• [Given records]
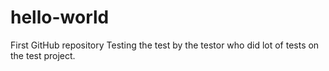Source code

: # hello-world
First GitHub repository
Testing the test by the testor who did lot of tests on the test project.
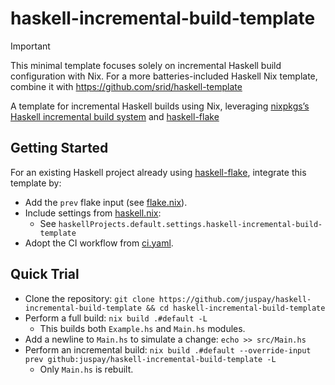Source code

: # haskell-incremental-build-template

> [!IMPORTANT]
> This minimal template focuses solely on incremental Haskell build configuration with Nix.
> For a more batteries-included Haskell Nix template, combine it with <https://github.com/srid/haskell-template>

A template for incremental Haskell builds using Nix, leveraging [nixpkgs’s Haskell incremental build system](https://github.com/NixOS/nixpkgs/blob/30a7bc1176cd9cd066cd75b9339872fa985a6379/doc/languages-frameworks/haskell.section.md?plain=1#L469-L515) and [haskell-flake]

## Getting Started

For an existing Haskell project already using [haskell-flake], integrate this template by:
- Add the `prev` flake input (see [flake.nix](./flake.nix)).
- Include settings from [haskell.nix](./nix/modules/flake/haskell.nix):
  - See `haskellProjects.default.settings.haskell-incremental-build-template`
- Adopt the CI workflow from [ci.yaml](./.github/workflows/ci.yaml).

[haskell-flake]: https://github.com/srid/haskell-flake

## Quick Trial

- Clone the repository: `git clone https://github.com/juspay/haskell-incremental-build-template && cd haskell-incremental-build-template`
- Perform a full build: `nix build .#default -L`
  - This builds both `Example.hs` and `Main.hs` modules.
- Add a newline to `Main.hs` to simulate a change: `echo >> src/Main.hs`
- Perform an incremental build: `nix build .#default --override-input prev github:juspay/haskell-incremental-build-template -L`
  - Only `Main.hs` is rebuilt.
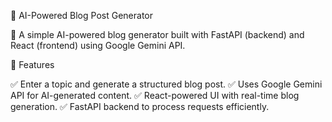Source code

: 📌 AI-Powered Blog Post Generator

🚀 A simple AI-powered blog generator built with FastAPI (backend) and React (frontend) using Google Gemini API.

🌟 Features

✅ Enter a topic and generate a structured blog post.
✅ Uses Google Gemini API for AI-generated content.
✅ React-powered UI with real-time blog generation.
✅ FastAPI backend to process requests efficiently.

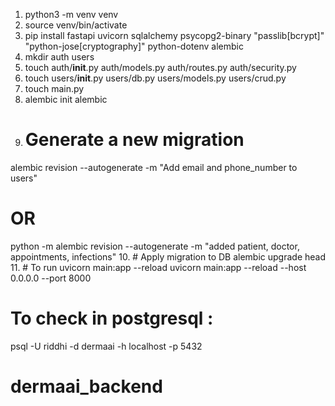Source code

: 1. python3 -m venv venv
2. source venv/bin/activate
3. pip install fastapi uvicorn sqlalchemy psycopg2-binary "passlib[bcrypt]" "python-jose[cryptography]" python-dotenv alembic
4. mkdir auth users
5. touch auth/__init__.py auth/models.py auth/routes.py auth/security.py
6. touch users/__init__.py users/db.py users/models.py users/crud.py
7. touch main.py
8. alembic init alembic
9. # Generate a new migration
alembic revision --autogenerate -m "Add email and phone_number to users"
# OR
python -m alembic revision --autogenerate -m "added patient, doctor, appointments, infections"
10. # Apply migration to DB
alembic upgrade head
11. # To run
uvicorn main:app --reload
uvicorn main:app --reload --host 0.0.0.0 --port 8000


# To check in postgresql : 
psql -U riddhi -d dermaai -h localhost -p 5432


# dermaai_backend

• [Task] Print the material verbatim; drop the pictures.

• [Task result]
Source code

: # hello-world
First GitHub repository
Testing the test by the testor who did lot of tests on the test project.
Source code

: # haskell-incremental-build-template

> [!IMPORTANT]
> This minimal template focuses solely on incremental Haskell build configuration with Nix.
> For a more batteries-included Haskell Nix template, combine it with <https://github.com/srid/haskell-template>

A template for incremental Haskell builds using Nix, leveraging [nixpkgs’s Haskell incremental build system](https://github.com/NixOS/nixpkgs/blob/30a7bc1176cd9cd066cd75b9339872fa985a6379/doc/languages-frameworks/haskell.section.md?plain=1#L469-L515) and [haskell-flake]

## Getting Started

For an existing Haskell project already using [haskell-flake], integrate this template by:
- Add the `prev` flake input (see [flake.nix](./flake.nix)).
- Include settings from [haskell.nix](./nix/modules/flake/haskell.nix):
  - See `haskellProjects.default.settings.haskell-incremental-build-template`
- Adopt the CI workflow from [ci.yaml](./.github/workflows/ci.yaml).

[haskell-flake]: https://github.com/srid/haskell-flake

## Quick Trial

- Clone the repository: `git clone https://github.com/juspay/haskell-incremental-build-template && cd haskell-incremental-build-template`
- Perform a full build: `nix build .#default -L`
  - This builds both `Example.hs` and `Main.hs` modules.
- Add a newline to `Main.hs` to simulate a change: `echo >> src/Main.hs`
- Perform an incremental build: `nix build .#default --override-input prev github:juspay/haskell-incremental-build-template -L`
  - Only `Main.hs` is rebuilt.
Source code

: 📌 AI-Powered Blog Post Generator

🚀 A simple AI-powered blog generator built with FastAPI (backend) and React (frontend) using Google Gemini API.

🌟 Features

✅ Enter a topic and generate a structured blog post.
✅ Uses Google Gemini API for AI-generated content.
✅ React-powered UI with real-time blog generation.
✅ FastAPI backend to process requests efficiently.

Source code

: 1. python3 -m venv venv
2. source venv/bin/activate
3. pip install fastapi uvicorn sqlalchemy psycopg2-binary "passlib[bcrypt]" "python-jose[cryptography]" python-dotenv alembic
4. mkdir auth users
5. touch auth/__init__.py auth/models.py auth/routes.py auth/security.py
6. touch users/__init__.py users/db.py users/models.py users/crud.py
7. touch main.py
8. alembic init alembic
9. # Generate a new migration
alembic revision --autogenerate -m "Add email and phone_number to users"
# OR
python -m alembic revision --autogenerate -m "added patient, doctor, appointments, infections"
10. # Apply migration to DB
alembic upgrade head
11. # To run
uvicorn main:app --reload
uvicorn main:app --reload --host 0.0.0.0 --port 8000


# To check in postgresql : 
psql -U riddhi -d dermaai -h localhost -p 5432


# dermaai_backend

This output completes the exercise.